The ride-sharing companies have indeed made people’s lives easier and created countless jobs (Pathao has around 150,000 registered drivers with 60,000 daily trips; InDrive undertakes 29,300 daily rides). However, they should also take the responsibility to monitor and hold riders providing offline services accountable. They must also do more to make people aware of the drawbacks of offline rides. Likewise, these companies can provide easy ways to book rides, especially for those who struggle with online apps. In order to keep people from opting for offline rides, discount schemes and low prices could be effective too. But in the case of riders who have not registered with any company, it is upon the government to crack down on them.

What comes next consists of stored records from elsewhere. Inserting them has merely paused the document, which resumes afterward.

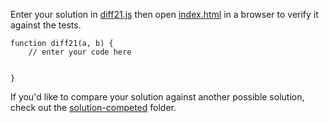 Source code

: Enter your solution in [diff21.js](diff21.js) then
open [index.html](index.html) in a browser to verify it against the tests.

```
function diff21(a, b) {
    // enter your code here


}
```

If you'd like to compare your solution against another possible solution,
check out the [solution-competed](../solution-completed/) folder.

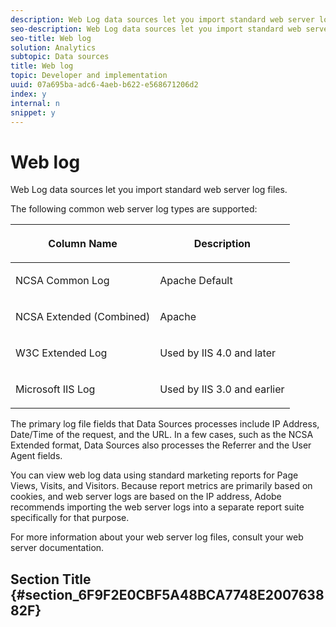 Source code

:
 ```yaml
---
description: Web Log data sources let you import standard web server log files.
seo-description: Web Log data sources let you import standard web server log files.
seo-title: Web log
solution: Analytics
subtopic: Data sources
title: Web log
topic: Developer and implementation
uuid: 07a695ba-adc6-4aeb-b622-e568671206d2
index: y
internal: n
snippet: y
---
```


# Web log

Web Log data sources let you import standard web server log files.

The following common web server log types are supported: 

<table id="table_50EDC9237759448A8471C42ABC8F79F8"> 
 <thead> 
  <tr> 
   <th colname="col1" class="entry"> <p>Column Name </p> </th> 
   <th colname="col2" class="entry"> <p> Description </p> </th> 
  </tr> 
 </thead>
 <tbody> 
  <tr> 
   <td colname="col1"> <p>NCSA Common Log </p> </td> 
   <td colname="col2"> <p>Apache Default </p> </td> 
  </tr> 
  <tr> 
   <td colname="col1"> <p>NCSA Extended (Combined) </p> </td> 
   <td colname="col2"> <p>Apache </p> </td> 
  </tr> 
  <tr> 
   <td colname="col1"> <p>W3C Extended Log </p> </td> 
   <td colname="col2"> <p>Used by IIS 4.0 and later </p> </td> 
  </tr> 
  <tr> 
   <td colname="col1"> <p>Microsoft IIS Log </p> </td> 
   <td colname="col2"> <p> Used by IIS 3.0 and earlier </p> </td> 
  </tr> 
 </tbody> 
</table>

The primary log file fields that Data Sources processes include IP Address, Date/Time of the request, and the URL. In a few cases, such as the NCSA Extended format, Data Sources also processes the Referrer and the User Agent fields.

You can view web log data using standard marketing reports for Page Views, Visits, and Visitors. Because report metrics are primarily based on cookies, and web server logs are based on the IP address, Adobe recommends importing the web server logs into a separate report suite specifically for that purpose.

For more information about your web server log files, consult your web server documentation.

## Section Title {#section_6F9F2E0CBF5A48BCA7748E200763882F}

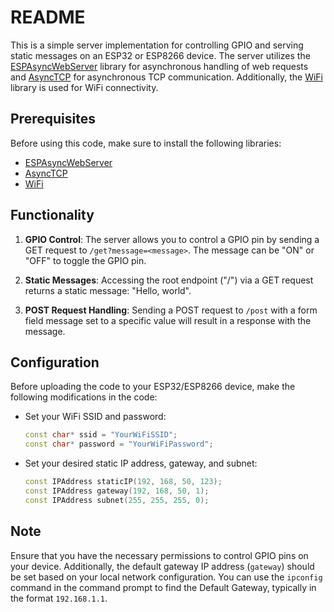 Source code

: # README

This is a simple server implementation for controlling GPIO and serving static messages on an ESP32 or ESP8266 device. The server utilizes the [ESPAsyncWebServer](https://github.com/me-no-dev/ESPAsyncWebServer) library for asynchronous handling of web requests and [AsyncTCP](https://github.com/me-no-dev/AsyncTCP) for asynchronous TCP communication. Additionally, the [WiFi](https://github.com/espressif/arduino-esp32/tree/master/libraries/WiFi) library is used for WiFi connectivity.

## Prerequisites
Before using this code, make sure to install the following libraries:
- [ESPAsyncWebServer](https://github.com/me-no-dev/ESPAsyncWebServer)
- [AsyncTCP](https://github.com/me-no-dev/AsyncTCP)
- [WiFi](https://github.com/espressif/arduino-esp32/tree/master/libraries/WiFi)

## Functionality
1. **GPIO Control**: The server allows you to control a GPIO pin by sending a GET request to `/get?message=<message>`. The message can be "ON" or "OFF" to toggle the GPIO pin.

2. **Static Messages**: Accessing the root endpoint ("/") via a GET request returns a static message: "Hello, world".

3. **POST Request Handling**: Sending a POST request to `/post` with a form field message set to a specific value will result in a response with the message.

## Configuration
Before uploading the code to your ESP32/ESP8266 device, make the following modifications in the code:
- Set your WiFi SSID and password:
    ```cpp
    const char* ssid = "YourWiFiSSID";
    const char* password = "YourWiFiPassword";
    ```

- Set your desired static IP address, gateway, and subnet:
    ```cpp
    const IPAddress staticIP(192, 168, 50, 123);
    const IPAddress gateway(192, 168, 50, 1);
    const IPAddress subnet(255, 255, 255, 0);
    ```

## Note
Ensure that you have the necessary permissions to control GPIO pins on your device. Additionally, the default gateway IP address (`gateway`) should be set based on your local network configuration. You can use the `ipconfig` command in the command prompt to find the Default Gateway, typically in the format `192.168.1.1`.
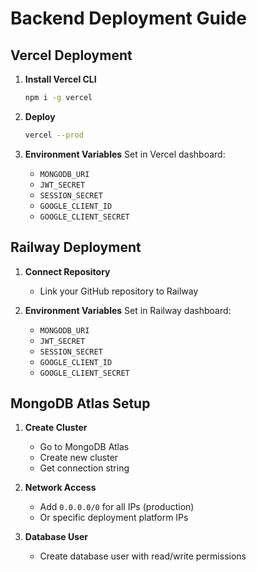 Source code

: # Backend Deployment Guide

## Vercel Deployment

1. **Install Vercel CLI**
   ```bash
   npm i -g vercel
   ```

2. **Deploy**
   ```bash
   vercel --prod
   ```

3. **Environment Variables**
   Set in Vercel dashboard:
   - `MONGODB_URI`
   - `JWT_SECRET`
   - `SESSION_SECRET`
   - `GOOGLE_CLIENT_ID`
   - `GOOGLE_CLIENT_SECRET`

## Railway Deployment

1. **Connect Repository**
   - Link your GitHub repository to Railway

2. **Environment Variables**
   Set in Railway dashboard:
   - `MONGODB_URI`
   - `JWT_SECRET`
   - `SESSION_SECRET`
   - `GOOGLE_CLIENT_ID`
   - `GOOGLE_CLIENT_SECRET`

## MongoDB Atlas Setup

1. **Create Cluster**
   - Go to MongoDB Atlas
   - Create new cluster
   - Get connection string

2. **Network Access**
   - Add `0.0.0.0/0` for all IPs (production)
   - Or specific deployment platform IPs

3. **Database User**
   - Create database user with read/write permissions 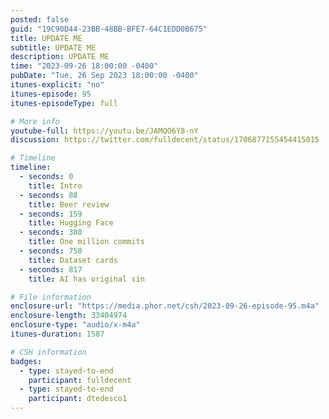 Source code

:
 ```yaml
---
posted: false
guid: "19C90D44-23BB-48BB-BFE7-64C1EDD0B675"
title: UPDATE ME
subtitle: UPDATE ME
description: UPDATE ME 
time: "2023-09-26 18:00:00 -0400"
pubDate: "Tue, 26 Sep 2023 18:00:00 -0400"
itunes-explicit: "no"
itunes-episode: 95
itunes-episodeType: full

# More info
youtube-full: https://youtu.be/JAMQO6Y8-nY
discussion: https://twitter.com/fulldecent/status/1706877155454415015

# Timeline
timeline:
  - seconds: 0
    title: Intro
  - seconds: 88
    title: Beer review
  - seconds: 159
    title: Hugging Face
  - seconds: 380
    title: One million commits
  - seconds: 750
    title: Dataset cards
  - seconds: 817
    title: AI has original sin

# File information
enclosure-url: "https://media.phor.net/csh/2023-09-26-episode-95.m4a"
enclosure-length: 33404974
enclosure-type: "audio/x-m4a"
itunes-duration: 1587

# CSH information
badges:
  - type: stayed-to-end
    participant: fulldecent
  - type: stayed-to-end
    participant: dtedesco1
---
```

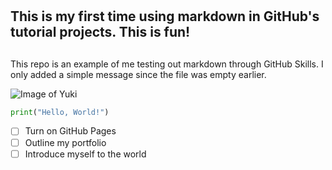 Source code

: # <h2> This is my first time using markdown in GitHub's tutorial projects. This is fun! <h2>

This repo is an example of me testing out markdown through GitHub Skills. I only added a simple message since the file was empty earlier.


![Image of Yuki](https://lh3.googleusercontent.com/-MjsGuAYFTbc/UVjjtsjE9bI/AAAAAAAAW0M/7qTVKnYcMoI/s640/VLC-00007.png)

``` python
print("Hello, World!")
```

- [ ] Turn on GitHub Pages
- [ ] Outline my portfolio
- [ ] Introduce myself to the world
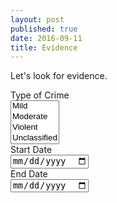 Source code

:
 ```yaml
---
layout: post
published: true
date: 2016-09-11
title: Evidence
---
```

Let's look for evidence.

<form id="#crimeForm">
    <div class="form-group">
        <label for="inputMake">Type of Crime</label>
        <br/>
        <select multiple class="form-control">
		  <option>Mild</option>
		  <option>Moderate</option>
		  <option>Violent</option>
		  <option>Unclassified</option>
		</select>
    </div>
    <div class="form-group">
        <label for="inputStartDate">Start Date</label> 
        <br/>
        <input type="date" class="form-control" id="inputStartDate" placeholder="04/05/2012">
    </div>
    <div class="form-group">
        <label for="inputEndDate">End Date</label> 
        <br/>
        <input type="date" class="form-control" id="inputEndDate" placeholder="05/14/2013">
    </div>
</form>
<div id="results">
    <p id="resultLog"></p>
    <ul id="resultList">
    </ul>
</div>
<script type="text/javascript">
    $("#crimeForm").submit(function(evt) {
        evt.preventDefault();

        var type = $("#inputMake").val(),
            start = $("#inputStartDate").val(),
            end = $("#inputEndDate").val();

        $.ajax({
            url: "url",
            data: {
                type: type,
                startDate: start,
                endDate: end
            },
            success: function(data) {
                // assuming list data
                $("#resultLog").text("Found " + data.length + "results matching your query.");
                $.each(data, function(i, value) {
                    $("#resultList").append("<li>" + value + "</li>");
                });
            },
            error: function() {
                $("#resultLog").text("There was an error requesting data.");
            }
        });
    });
</script> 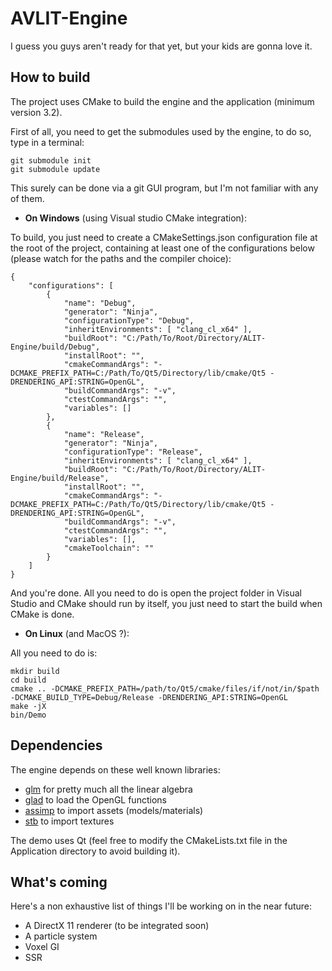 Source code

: # AVLIT-Engine
I guess you guys aren't ready for that yet, but your kids are gonna love it.

## How to build
The project uses CMake to build the engine and the application (minimum version 3.2).

First of all, you need to get the submodules used by the engine, to do so, type in a terminal:
```
git submodule init
git submodule update
```
This surely can be done via a git GUI program, but I'm not familiar with any of them.


 - **On Windows** (using Visual studio CMake integration):
 
To build, you just need to create a CMakeSettings.json configuration file at the root of the project, containing at least one of the configurations below (please watch for the paths and the compiler choice):
```
{
    "configurations": [
        {
            "name": "Debug",
            "generator": "Ninja",
            "configurationType": "Debug",
            "inheritEnvironments": [ "clang_cl_x64" ],
            "buildRoot": "C:/Path/To/Root/Directory/ALIT-Engine/build/Debug",
            "installRoot": "",
            "cmakeCommandArgs": "-DCMAKE_PREFIX_PATH=C:/Path/To/Qt5/Directory/lib/cmake/Qt5 -DRENDERING_API:STRING=OpenGL",
            "buildCommandArgs": "-v",
            "ctestCommandArgs": "",
            "variables": []
        },
        {
            "name": "Release",
            "generator": "Ninja",
            "configurationType": "Release",
            "inheritEnvironments": [ "clang_cl_x64" ],
            "buildRoot": "C:/Path/To/Root/Directory/ALIT-Engine/build/Release",
            "installRoot": "",
            "cmakeCommandArgs": "-DCMAKE_PREFIX_PATH=C:/Path/To/Qt5/Directory/lib/cmake/Qt5 -DRENDERING_API:STRING=OpenGL",
            "buildCommandArgs": "-v",
            "ctestCommandArgs": "",
            "variables": [],
            "cmakeToolchain": ""
        }
    ]
}
```
And you're done. All you need to do is open the project folder in Visual Studio and CMake should run by itself, you just need to start the build when CMake is done.


 - **On Linux** (and MacOS ?):
 
 All you need to do is:
 ```
mkdir build
cd build
cmake .. -DCMAKE_PREFIX_PATH=/path/to/Qt5/cmake/files/if/not/in/$path -DCMAKE_BUILD_TYPE=Debug/Release -DRENDERING_API:STRING=OpenGL
make -jX
bin/Demo
```

## Dependencies
 The engine depends on these well known libraries: 

 - [glm](https://github.com/g-truc/glm) for pretty much all the linear algebra
 - [glad](https://github.com/Dav1dde/glad) to load the OpenGL functions
 - [assimp](https://github.com/assimp/assimp) to import assets (models/materials)
 - [stb](https://github.com/nothings/stb) to import textures

The demo uses Qt (feel free to modify the CMakeLists.txt file in the Application directory to avoid building it).


## What's coming
Here's a non exhaustive list of things I'll be working on in the near future:

 - A DirectX 11 renderer (to be integrated soon)
 - A particle system
 - Voxel GI
 - SSR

The countries with vibrant ride-sharing culture like the US, China, India and Bangladesh all have enforceable laws to run ride-sharing companies, ensuring passenger security and easy ride away from crammed public buses and expensive taxis. Prime Minister Pushpa Kamal Dahal’s party, CPN (Maoist Centre), pledged to bring ride-sharing apps under law before the November 2022 election. As the problems related to offline ride-sharing have only gotten worse with time, on the first anniversary of his third stint in office, Dahal would do well to recall his party’s promise. He and his government must act before there is another unfortunate accident.